____ DATA IN THIS EXERCISE

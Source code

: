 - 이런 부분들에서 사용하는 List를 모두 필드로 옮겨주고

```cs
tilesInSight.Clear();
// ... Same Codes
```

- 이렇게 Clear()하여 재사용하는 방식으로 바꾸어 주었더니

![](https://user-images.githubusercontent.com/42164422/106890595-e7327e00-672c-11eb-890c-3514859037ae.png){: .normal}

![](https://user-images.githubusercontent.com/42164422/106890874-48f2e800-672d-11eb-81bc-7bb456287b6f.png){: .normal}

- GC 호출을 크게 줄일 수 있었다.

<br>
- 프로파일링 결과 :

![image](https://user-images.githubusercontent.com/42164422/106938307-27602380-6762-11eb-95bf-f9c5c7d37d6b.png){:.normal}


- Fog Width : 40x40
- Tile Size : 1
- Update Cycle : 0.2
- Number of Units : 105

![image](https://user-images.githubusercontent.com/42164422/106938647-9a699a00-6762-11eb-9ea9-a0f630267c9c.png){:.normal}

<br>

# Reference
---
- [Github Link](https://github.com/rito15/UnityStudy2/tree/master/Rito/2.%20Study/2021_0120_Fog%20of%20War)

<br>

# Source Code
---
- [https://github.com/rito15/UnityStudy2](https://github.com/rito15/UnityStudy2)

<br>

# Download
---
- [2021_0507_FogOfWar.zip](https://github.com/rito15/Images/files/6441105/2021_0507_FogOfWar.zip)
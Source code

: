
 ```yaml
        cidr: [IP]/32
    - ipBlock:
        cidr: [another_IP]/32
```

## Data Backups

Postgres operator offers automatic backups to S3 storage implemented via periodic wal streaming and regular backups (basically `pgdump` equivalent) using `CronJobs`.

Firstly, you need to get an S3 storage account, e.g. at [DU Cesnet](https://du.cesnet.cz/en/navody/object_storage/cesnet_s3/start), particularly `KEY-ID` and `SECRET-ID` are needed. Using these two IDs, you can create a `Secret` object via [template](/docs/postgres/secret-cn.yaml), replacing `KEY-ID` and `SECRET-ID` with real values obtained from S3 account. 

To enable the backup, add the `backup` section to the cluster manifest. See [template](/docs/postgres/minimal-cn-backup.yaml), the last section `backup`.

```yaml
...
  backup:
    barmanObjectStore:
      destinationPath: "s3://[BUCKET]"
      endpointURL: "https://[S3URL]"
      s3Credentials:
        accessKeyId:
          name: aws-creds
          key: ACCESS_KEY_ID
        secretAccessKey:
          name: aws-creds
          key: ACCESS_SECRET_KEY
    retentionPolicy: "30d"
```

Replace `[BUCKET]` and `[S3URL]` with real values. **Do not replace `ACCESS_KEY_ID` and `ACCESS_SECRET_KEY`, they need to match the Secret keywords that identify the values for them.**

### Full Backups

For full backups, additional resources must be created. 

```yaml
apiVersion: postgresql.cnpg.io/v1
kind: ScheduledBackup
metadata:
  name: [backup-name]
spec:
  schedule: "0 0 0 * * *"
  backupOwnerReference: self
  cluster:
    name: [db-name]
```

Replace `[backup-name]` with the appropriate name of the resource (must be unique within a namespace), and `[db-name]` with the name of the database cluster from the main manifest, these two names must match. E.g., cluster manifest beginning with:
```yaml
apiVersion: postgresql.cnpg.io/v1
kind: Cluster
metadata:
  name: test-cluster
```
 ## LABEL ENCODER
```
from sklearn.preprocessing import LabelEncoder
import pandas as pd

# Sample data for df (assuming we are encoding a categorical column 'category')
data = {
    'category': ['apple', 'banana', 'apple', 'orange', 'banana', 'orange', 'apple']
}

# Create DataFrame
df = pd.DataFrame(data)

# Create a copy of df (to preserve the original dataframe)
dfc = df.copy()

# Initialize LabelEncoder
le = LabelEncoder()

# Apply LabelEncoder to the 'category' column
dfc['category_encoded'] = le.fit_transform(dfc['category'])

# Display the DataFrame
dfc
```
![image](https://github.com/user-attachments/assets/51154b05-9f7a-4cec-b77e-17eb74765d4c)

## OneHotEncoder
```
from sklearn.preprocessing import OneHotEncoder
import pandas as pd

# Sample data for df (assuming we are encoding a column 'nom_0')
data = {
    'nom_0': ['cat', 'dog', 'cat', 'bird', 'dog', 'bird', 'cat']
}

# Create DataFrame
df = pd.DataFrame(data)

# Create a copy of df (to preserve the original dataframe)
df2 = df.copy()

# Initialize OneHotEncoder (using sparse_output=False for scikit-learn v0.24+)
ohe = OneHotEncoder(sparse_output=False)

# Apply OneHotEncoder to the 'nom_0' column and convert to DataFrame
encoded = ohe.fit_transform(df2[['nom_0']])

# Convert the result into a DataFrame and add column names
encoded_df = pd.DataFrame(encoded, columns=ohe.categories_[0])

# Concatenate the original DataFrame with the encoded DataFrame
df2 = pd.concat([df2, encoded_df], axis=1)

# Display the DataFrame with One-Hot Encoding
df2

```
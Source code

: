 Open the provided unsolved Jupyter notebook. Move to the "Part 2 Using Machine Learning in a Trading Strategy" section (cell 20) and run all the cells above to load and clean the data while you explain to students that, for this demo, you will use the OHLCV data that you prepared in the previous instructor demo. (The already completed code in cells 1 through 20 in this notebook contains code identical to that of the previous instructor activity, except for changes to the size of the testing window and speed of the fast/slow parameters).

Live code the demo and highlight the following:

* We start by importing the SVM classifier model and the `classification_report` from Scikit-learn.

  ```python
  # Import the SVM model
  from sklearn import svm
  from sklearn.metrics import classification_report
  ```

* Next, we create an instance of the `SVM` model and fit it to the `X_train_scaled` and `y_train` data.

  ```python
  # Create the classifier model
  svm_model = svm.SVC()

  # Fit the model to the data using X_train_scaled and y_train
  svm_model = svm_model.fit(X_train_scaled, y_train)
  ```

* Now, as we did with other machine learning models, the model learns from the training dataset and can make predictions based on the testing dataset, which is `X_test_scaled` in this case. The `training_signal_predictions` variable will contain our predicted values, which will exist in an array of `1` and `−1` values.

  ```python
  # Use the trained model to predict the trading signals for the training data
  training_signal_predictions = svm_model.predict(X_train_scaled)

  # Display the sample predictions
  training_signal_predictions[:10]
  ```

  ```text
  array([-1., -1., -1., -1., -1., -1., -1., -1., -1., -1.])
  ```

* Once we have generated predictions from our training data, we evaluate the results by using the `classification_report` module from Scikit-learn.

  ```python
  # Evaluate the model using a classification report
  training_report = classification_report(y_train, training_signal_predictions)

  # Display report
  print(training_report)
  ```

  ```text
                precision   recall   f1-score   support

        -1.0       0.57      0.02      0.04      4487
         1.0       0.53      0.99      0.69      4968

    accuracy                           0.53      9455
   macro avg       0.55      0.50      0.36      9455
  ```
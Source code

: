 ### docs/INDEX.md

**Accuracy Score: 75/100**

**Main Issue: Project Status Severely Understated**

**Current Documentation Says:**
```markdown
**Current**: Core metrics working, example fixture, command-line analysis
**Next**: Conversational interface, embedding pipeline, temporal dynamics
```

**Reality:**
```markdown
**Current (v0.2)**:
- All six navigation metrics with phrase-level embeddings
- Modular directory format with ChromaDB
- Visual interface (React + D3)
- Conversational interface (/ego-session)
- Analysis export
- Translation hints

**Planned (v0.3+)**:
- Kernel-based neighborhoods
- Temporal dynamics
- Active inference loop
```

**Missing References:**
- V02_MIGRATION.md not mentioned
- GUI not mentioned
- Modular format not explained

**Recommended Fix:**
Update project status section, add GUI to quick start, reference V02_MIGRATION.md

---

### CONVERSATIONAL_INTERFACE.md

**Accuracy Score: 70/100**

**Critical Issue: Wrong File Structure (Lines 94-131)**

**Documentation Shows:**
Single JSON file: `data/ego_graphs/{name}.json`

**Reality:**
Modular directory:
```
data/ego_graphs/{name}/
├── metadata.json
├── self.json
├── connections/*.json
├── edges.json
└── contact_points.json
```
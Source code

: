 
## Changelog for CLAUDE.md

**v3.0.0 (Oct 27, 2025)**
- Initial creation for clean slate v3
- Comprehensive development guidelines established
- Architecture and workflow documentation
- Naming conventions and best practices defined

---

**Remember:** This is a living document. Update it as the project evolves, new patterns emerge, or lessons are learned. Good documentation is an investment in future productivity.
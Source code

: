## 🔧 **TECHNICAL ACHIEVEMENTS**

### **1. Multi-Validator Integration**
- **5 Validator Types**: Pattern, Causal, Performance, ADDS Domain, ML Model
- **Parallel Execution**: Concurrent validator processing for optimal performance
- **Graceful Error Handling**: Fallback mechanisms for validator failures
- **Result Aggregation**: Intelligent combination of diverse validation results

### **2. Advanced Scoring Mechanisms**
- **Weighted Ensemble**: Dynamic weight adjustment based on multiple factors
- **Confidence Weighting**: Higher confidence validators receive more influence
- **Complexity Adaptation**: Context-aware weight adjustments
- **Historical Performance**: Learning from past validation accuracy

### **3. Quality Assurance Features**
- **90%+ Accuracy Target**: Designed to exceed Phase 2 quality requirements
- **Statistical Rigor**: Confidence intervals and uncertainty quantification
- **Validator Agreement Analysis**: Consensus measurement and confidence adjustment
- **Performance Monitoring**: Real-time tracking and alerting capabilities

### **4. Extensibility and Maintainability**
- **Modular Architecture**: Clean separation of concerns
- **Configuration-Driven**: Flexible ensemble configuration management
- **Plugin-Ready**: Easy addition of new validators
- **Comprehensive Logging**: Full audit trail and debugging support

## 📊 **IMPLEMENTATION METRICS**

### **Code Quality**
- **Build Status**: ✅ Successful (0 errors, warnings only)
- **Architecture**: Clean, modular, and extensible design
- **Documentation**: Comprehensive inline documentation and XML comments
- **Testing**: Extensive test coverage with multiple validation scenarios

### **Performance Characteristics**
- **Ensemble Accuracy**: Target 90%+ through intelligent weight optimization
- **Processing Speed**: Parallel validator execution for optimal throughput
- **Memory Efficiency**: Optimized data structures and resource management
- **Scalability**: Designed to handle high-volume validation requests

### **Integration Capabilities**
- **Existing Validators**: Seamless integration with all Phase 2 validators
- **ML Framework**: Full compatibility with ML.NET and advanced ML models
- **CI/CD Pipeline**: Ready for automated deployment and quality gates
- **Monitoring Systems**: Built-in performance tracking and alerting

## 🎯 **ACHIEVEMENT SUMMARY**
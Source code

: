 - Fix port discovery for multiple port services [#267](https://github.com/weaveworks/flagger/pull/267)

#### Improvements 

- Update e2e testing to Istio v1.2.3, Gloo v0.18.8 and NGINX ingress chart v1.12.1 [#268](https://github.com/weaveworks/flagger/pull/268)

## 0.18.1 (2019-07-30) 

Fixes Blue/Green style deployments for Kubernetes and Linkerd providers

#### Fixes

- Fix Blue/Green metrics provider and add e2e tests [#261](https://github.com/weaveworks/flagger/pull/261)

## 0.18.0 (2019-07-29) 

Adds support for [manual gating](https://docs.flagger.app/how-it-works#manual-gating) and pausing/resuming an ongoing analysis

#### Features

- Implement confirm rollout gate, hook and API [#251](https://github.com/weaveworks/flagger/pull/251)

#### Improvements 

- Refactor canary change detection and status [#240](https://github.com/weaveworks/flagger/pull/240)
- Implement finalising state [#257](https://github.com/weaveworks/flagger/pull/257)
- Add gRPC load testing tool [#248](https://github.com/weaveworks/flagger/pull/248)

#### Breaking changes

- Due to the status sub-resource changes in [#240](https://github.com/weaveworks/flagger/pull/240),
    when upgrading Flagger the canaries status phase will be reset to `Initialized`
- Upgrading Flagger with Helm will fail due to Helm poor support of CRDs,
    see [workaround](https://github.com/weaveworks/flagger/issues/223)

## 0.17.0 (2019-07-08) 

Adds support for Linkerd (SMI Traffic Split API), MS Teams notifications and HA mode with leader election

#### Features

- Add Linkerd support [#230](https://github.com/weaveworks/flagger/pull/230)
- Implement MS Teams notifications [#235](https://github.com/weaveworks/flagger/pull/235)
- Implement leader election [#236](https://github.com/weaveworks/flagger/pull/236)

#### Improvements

________

• **WHAT YOU NEED TO DO**:
Once the line containing "## Data Backups" has been retyped, stop. Begin at the first line of the material and reproduce every line up to it exactly.

• **SOLUTION BELOW**:
Source code

: - 이런 부분들에서 사용하는 List를 모두 필드로 옮겨주고

```cs
tilesInSight.Clear();
// ... Same Codes
```

- 이렇게 Clear()하여 재사용하는 방식으로 바꾸어 주었더니

![](https://user-images.githubusercontent.com/42164422/106890595-e7327e00-672c-11eb-890c-3514859037ae.png){: .normal}

![](https://user-images.githubusercontent.com/42164422/106890874-48f2e800-672d-11eb-81bc-7bb456287b6f.png){: .normal}

- GC 호출을 크게 줄일 수 있었다.

<br>
- 프로파일링 결과 :

![image](https://user-images.githubusercontent.com/42164422/106938307-27602380-6762-11eb-95bf-f9c5c7d37d6b.png){:.normal}


- Fog Width : 40x40
- Tile Size : 1
- Update Cycle : 0.2
- Number of Units : 105

![image](https://user-images.githubusercontent.com/42164422/106938647-9a699a00-6762-11eb-9ea9-a0f630267c9c.png){:.normal}

<br>

# Reference
---
- [Github Link](https://github.com/rito15/UnityStudy2/tree/master/Rito/2.%20Study/2021_0120_Fog%20of%20War)

<br>

# Source Code
---
- [https://github.com/rito15/UnityStudy2](https://github.com/rito15/UnityStudy2)

<br>

# Download
---
- [2021_0507_FogOfWar.zip](https://github.com/rito15/Images/files/6441105/2021_0507_FogOfWar.zip)
Source code

:
 ```yaml
        cidr: [IP]/32
    - ipBlock:
        cidr: [another_IP]/32
```

## Data Backups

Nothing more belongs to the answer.